Feds looking to strengthen relationships south of the border ahead of 2024 presidential election
Prime Minister Justin Trudeau speaks during a news conference in New York on Thursday, Sept. 21, 2023. Trudeau is in Philadelphia today, on his first trip south of the border since his government launched a new “Team Canada” charm offensive in the United States. THE CANADIAN PRESS/Adrian Wyld

Prime Minister Justin Trudeau is in Philadelphia today, on his first trip south of the border since his government launched a new “Team Canada” charm offensive in the United States.

Officially he is in Pennsylvania after accepting an invitation to speak at the Service Employees International Union quadrennial North American convention.

But the trip comes five months after Trudeau dispatched his industry and international trade ministers to lead the new trade strategy with American business leaders, labour unions and state and municipal governments.

The plan comes as Americans are headed toward a pivotal presidential election for both countries.

A potential return to the White House by Donald Trump brings memories of the difficult bilateral relationship during his first term.

He has already promised to introduce a 10 per cent flat import tax on all countries if he wins a second time.

In January, Trudeau acknowledged a second Trump presidency isn’t on Canada’s wish list.

“It wasn’t easy the first time and if there’s a second time, it won’t be easy either,” he said in a speech in Montreal.

He noted in that same speech that he spent a lot of time during Trump’s presidency meeting with U.S. state governors to remind them how much they depend on Canada.

One week later he launched the renewed “Team Canada strategy on engagement with the United States.”

READ ALSO: Trudeau says Canada prepared if U.S. decides to return to Trump

Trudeau’s one-day visit to Philadelphia includes a meeting with Pennsylvania Gov. Josh Shapiro, a rising star in the Democratic Party who is on a short list of people expected to make a presidential run in 2028.

It’s a similar strategy to the one employed during the Trump presidency, when Ottawa avoided taking on Trump directly as much as possible and instead looked to the businesses and state governments that were more open to discussions.

The bilateral relationship during President Joe Biden’s term has been friendlier, though not without its own bumps.

Canada and the U.S. have been moving in lockstep on a number of clean tech innovations including growing ties in the electric vehicle supply chain including critical minerals, EV batteries and semiconductors.

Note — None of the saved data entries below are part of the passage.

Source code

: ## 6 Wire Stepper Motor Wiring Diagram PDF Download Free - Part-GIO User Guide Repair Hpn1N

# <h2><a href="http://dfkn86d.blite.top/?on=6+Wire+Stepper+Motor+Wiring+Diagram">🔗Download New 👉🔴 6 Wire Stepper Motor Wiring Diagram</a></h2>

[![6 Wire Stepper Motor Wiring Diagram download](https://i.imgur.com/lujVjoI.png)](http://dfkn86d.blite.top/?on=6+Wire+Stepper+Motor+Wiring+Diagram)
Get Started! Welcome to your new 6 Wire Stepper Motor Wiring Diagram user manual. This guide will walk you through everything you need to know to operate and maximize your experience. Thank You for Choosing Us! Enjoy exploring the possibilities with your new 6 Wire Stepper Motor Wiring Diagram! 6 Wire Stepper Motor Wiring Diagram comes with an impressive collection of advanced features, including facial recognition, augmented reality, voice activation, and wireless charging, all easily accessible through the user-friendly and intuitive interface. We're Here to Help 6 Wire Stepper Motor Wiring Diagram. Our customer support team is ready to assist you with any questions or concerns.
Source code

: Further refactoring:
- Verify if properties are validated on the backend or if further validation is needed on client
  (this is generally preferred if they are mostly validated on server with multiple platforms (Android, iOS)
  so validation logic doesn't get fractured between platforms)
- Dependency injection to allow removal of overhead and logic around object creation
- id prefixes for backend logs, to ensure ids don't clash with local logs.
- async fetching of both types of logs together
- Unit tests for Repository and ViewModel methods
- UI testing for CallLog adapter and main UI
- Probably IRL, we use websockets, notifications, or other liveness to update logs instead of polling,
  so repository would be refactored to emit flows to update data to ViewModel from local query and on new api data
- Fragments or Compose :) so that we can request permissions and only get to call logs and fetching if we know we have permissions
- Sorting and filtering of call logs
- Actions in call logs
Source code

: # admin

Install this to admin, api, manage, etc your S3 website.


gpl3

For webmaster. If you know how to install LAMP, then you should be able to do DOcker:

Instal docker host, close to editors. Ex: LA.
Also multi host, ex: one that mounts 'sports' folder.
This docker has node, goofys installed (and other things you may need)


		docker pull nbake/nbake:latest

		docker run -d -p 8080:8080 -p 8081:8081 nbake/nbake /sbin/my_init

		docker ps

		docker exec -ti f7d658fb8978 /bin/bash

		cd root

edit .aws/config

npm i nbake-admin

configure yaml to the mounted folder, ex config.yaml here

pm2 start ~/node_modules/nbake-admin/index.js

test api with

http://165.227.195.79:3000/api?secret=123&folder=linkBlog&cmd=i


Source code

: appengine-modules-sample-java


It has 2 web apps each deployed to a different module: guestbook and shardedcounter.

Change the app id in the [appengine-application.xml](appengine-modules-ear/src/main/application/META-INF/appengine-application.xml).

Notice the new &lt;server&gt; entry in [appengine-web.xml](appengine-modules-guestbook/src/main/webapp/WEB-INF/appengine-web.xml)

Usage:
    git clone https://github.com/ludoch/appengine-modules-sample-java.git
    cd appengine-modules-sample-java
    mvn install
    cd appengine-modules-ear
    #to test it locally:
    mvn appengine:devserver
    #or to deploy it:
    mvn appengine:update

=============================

But initially Biden intended to offer a lucrative EV tax credit only to American-made cars. An all-out effort by Canada convinced the U.S. to expand it to include North American-made cars before the credit was finalized.

Canada is the single biggest player in the U.S. economy, representing almost one-fifth of total American exports. Mexico accounts for about one-sixth and China accounts of less than one-tenth.

But the U.S. is a much more dominant market for Canadian exports, accounting for 77 per cent of all Canadian exports in 2023, or almost $600 billion.

China sits in second place with $30 billion, or four per cent of total exports.

Canada has invested $30 billion in the electric vehicle sector in the last two years alone and is becoming the North American hub for EV battery production. But many of those batteries are destined for electric vehicles that will be completed and sold in the U.S.

The U.S. is also looking to Canada as a key supplier of the critical minerals needed for most clean technologies including renewable power and batteries.

Any adjustments in import taxes could have a devastating effect on that plan.

Trudeau is also set to meet with political and business leaders during his one-day visit.